Create a source to support your own theory on the incident

Jan 7, 2015 13:30 GMT  ·  By

The controversy regarding the attribution of the Sony hack may have come to an end, as a project published on GitHub aims at offering a version that fits every opinion.

If someone is convinced that the author is North Korea, then Sony Hack Attribution Generator provides the data that supports this theory.

The tool includes details tying the incident to actors from Romania, Germany, Russia, China, the US, Pakistan, Brazil, Bulgaria, Syria, Turkey or Armenia.

Some indicators are pulled from real incidents

“Do you need a quick story you can pull out of your hat to explain the Sony hack at a party or job interview? Just fire this bad boy up and read the output,” reads the description of the project.

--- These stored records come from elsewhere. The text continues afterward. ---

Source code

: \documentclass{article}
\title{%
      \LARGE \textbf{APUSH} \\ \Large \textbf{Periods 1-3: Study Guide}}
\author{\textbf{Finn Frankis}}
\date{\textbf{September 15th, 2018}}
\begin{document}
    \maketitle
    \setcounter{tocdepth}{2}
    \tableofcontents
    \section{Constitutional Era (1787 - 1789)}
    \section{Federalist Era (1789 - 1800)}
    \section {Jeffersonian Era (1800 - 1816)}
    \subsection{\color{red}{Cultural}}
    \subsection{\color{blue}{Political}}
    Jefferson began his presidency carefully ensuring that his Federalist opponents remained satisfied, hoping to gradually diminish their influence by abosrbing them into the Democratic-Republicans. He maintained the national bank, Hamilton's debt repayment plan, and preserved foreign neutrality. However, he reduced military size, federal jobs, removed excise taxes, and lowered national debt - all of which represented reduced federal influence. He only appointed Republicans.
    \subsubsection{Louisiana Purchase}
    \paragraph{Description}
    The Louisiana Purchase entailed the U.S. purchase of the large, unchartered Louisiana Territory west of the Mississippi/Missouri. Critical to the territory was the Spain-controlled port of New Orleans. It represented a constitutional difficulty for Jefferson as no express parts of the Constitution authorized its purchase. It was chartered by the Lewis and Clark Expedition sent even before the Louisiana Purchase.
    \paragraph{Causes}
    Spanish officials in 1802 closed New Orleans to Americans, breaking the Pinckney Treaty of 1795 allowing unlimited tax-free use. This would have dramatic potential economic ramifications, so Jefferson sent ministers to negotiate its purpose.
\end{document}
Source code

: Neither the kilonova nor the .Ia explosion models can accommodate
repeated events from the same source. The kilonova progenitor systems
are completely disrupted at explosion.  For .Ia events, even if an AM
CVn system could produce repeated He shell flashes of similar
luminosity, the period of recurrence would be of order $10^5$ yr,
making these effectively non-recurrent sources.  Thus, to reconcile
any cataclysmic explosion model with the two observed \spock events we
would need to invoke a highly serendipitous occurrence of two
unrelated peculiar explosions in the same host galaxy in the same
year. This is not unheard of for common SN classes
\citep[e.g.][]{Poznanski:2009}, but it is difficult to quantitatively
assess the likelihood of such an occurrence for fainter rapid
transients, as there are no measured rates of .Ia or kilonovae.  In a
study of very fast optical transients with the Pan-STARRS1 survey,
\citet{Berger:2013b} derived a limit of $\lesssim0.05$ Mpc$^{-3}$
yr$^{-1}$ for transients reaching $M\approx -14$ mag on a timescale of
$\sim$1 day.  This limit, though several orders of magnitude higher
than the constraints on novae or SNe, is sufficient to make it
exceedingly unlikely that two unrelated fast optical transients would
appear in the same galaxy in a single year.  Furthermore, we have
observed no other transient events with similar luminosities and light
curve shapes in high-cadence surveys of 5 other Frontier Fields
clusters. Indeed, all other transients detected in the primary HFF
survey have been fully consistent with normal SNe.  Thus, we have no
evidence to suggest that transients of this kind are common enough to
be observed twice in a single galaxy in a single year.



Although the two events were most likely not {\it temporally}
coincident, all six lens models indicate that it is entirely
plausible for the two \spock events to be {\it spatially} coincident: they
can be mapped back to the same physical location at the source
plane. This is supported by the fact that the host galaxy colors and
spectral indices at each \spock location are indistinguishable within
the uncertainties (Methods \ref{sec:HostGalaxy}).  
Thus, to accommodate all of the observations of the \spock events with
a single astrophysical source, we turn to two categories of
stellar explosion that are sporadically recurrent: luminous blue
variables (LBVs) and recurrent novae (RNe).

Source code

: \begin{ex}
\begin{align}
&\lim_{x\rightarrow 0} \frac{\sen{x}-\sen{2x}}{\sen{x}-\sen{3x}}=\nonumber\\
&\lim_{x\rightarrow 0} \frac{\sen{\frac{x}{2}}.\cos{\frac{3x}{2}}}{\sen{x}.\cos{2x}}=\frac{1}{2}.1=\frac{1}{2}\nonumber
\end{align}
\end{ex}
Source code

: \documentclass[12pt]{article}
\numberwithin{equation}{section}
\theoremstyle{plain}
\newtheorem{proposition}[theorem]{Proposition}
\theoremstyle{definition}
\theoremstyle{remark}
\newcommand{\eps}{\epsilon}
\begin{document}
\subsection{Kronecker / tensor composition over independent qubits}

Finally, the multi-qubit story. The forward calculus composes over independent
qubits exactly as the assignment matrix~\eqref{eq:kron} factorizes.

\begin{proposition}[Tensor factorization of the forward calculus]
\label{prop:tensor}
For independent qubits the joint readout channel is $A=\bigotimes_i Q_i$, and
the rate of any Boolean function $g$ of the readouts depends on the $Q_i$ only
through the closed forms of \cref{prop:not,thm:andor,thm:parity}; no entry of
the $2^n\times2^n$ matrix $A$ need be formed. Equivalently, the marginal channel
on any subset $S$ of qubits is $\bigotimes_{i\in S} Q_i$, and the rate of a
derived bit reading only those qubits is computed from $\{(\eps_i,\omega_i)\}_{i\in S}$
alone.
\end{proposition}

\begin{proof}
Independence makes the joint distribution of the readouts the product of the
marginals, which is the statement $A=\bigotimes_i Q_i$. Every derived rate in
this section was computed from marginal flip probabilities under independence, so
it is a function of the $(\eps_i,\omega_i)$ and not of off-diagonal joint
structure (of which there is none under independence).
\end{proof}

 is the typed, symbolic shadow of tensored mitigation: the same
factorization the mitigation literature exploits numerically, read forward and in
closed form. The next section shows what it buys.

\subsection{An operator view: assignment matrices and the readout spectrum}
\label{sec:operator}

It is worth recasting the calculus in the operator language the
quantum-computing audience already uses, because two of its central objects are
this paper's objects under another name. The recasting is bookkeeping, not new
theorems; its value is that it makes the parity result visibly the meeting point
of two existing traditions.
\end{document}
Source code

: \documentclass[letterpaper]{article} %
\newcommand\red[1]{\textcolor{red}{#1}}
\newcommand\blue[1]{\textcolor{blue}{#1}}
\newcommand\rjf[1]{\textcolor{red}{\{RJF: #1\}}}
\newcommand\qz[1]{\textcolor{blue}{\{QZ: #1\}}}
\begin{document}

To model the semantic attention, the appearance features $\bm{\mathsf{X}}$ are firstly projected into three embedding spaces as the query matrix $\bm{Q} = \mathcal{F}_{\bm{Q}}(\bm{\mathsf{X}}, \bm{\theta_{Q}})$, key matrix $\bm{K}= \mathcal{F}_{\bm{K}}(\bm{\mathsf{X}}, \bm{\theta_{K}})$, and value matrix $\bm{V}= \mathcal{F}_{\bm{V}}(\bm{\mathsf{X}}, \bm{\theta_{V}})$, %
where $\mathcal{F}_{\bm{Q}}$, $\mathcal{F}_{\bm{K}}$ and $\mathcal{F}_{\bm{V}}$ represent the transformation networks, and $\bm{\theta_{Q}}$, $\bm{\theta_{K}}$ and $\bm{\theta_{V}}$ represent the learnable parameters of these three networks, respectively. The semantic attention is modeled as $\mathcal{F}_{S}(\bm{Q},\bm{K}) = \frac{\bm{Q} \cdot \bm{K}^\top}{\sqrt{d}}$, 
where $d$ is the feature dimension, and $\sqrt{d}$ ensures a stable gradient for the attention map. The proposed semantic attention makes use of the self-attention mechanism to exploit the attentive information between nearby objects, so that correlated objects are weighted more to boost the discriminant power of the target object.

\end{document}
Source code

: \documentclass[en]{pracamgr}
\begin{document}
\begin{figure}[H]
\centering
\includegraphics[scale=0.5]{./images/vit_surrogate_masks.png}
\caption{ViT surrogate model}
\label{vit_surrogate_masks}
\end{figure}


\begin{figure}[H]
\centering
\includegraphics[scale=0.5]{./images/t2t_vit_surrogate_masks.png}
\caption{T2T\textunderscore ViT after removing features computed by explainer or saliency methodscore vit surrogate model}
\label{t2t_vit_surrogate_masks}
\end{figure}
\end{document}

Kevin Thompson, the author of the tool, says that most of the data available on the page is fake. Indicators of compromise, as well as quotes, “are purely made up for flavor.”

However, some of the details are real, although they are not linked to the Sony hack. They represent aggregated information from the VERIS Community Database and Verizon’s Data Breach Investigations Report for 2014. These include real details about breach actors, be they part of organized crime, activists, or state-sponsored.

Anyone looking to have some fun could tweak Sony Hack Attribution Generator so that it loads data that fits their own theories regarding the perpetrators of the Sony hack.

The FBI plans to shed some light on Sony hack attribution

“Since it is unlikely that any further evidence on this case will be released to the public, it is really a guessing game now. At the very least, you can now have some data-driven guesses to share your own attribution story to the press,” Thompson says.

For demonstration purposes, attribution of the incident changes each time the project loads and different sources are quoted for every variant. As such, with every refresh there are different authors of the investigation that led to the discovery of the new information.

It is worth noting that the FBI officially attributed the hack to the government of North Korea and that director James Comey is expected to reveal more details from the investigation that led to this conclusion on Wednesday.

Mind that the page looks pretty real and it may fool even some security enthusiasts; especially since the IP addresses provided as proof for the attribution resolve to the countries they are listed to be from. A simple look at the malware indicators should make it clear that it is all a prank.

It is hard to believe that news outlets could fall for evidence fabricated with Sony Hack Attribution Generator, but it may happen, just as there have been articles based on information from anonymous online sources.